The evolution of personal myths and our writing

by Pari

In a way, every human being is in the fiction business. We all nurture myths about our lives — the victories and defeats, the entitlements and generosities.

Writers mine these myths in their work, often unaware that they’re doing this mental archeology. But, I believe all of us create characters that, in some way, mirror the attributes we admire or abhor in ourselves. At least, that’s where we start.

If we do it well, no one can tell what we’re up to. If we fail, people think our fiction is autobiographical. (This is a common pitfall for newer writers.)

Over time, myths become ossified. Our personal legends sit so still that we don’t even realize they’re there. They’re cemented into our psyches.

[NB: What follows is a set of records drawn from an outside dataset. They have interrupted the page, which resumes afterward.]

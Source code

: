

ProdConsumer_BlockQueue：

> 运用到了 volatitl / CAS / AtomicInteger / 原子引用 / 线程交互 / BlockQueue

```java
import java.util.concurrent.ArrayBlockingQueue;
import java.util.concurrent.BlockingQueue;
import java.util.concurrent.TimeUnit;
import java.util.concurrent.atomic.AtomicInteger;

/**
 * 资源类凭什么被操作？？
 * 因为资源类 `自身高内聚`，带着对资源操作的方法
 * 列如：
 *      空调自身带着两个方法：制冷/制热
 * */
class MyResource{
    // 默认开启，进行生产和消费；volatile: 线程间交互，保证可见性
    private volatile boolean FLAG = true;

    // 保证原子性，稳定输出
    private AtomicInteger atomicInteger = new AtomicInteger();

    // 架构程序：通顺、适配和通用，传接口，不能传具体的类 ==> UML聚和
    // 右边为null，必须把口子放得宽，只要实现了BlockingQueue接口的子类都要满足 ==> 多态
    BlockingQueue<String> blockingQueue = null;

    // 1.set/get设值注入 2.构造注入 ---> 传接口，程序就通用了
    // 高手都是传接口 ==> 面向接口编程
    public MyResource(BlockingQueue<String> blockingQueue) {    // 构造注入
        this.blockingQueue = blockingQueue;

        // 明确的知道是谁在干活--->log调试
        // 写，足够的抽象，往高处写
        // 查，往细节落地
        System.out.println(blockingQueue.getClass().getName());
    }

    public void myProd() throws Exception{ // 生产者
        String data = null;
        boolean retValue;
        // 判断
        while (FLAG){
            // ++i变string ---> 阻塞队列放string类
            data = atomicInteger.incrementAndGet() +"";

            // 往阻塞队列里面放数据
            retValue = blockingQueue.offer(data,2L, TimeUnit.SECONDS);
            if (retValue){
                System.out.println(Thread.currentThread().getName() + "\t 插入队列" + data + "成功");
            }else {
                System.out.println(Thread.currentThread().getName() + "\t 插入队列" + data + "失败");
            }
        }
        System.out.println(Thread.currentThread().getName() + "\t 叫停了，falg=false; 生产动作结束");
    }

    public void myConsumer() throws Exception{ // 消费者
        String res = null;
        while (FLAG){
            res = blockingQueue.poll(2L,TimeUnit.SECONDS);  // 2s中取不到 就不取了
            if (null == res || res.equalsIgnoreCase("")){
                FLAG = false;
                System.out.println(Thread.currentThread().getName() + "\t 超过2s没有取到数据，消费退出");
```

IF they budge, it’s usually at a glacial pace . . .

Img_6312So, imagine my surprise when I realized my self image as a "frumpy soccer mom" had been sidekicked into oblivion.

I never thought that Tae Kwon Do would affect my art.

When I first started, about four years ago, I did it because it looked like fun. For a long time, it wasn’t. At least once a week, I thought more about quitting than sticking with it.

It was too hard.
I didn’t want to punch a bag. I didn’t want to punch a person OR BE punched.
I didn’t want to try to throw a person down. I sure as hell didn’t WANT to be thrown down.

But, I stayed.

Img_6051Somewhere along the line, I became fierce and focused. I have no idea when it happened.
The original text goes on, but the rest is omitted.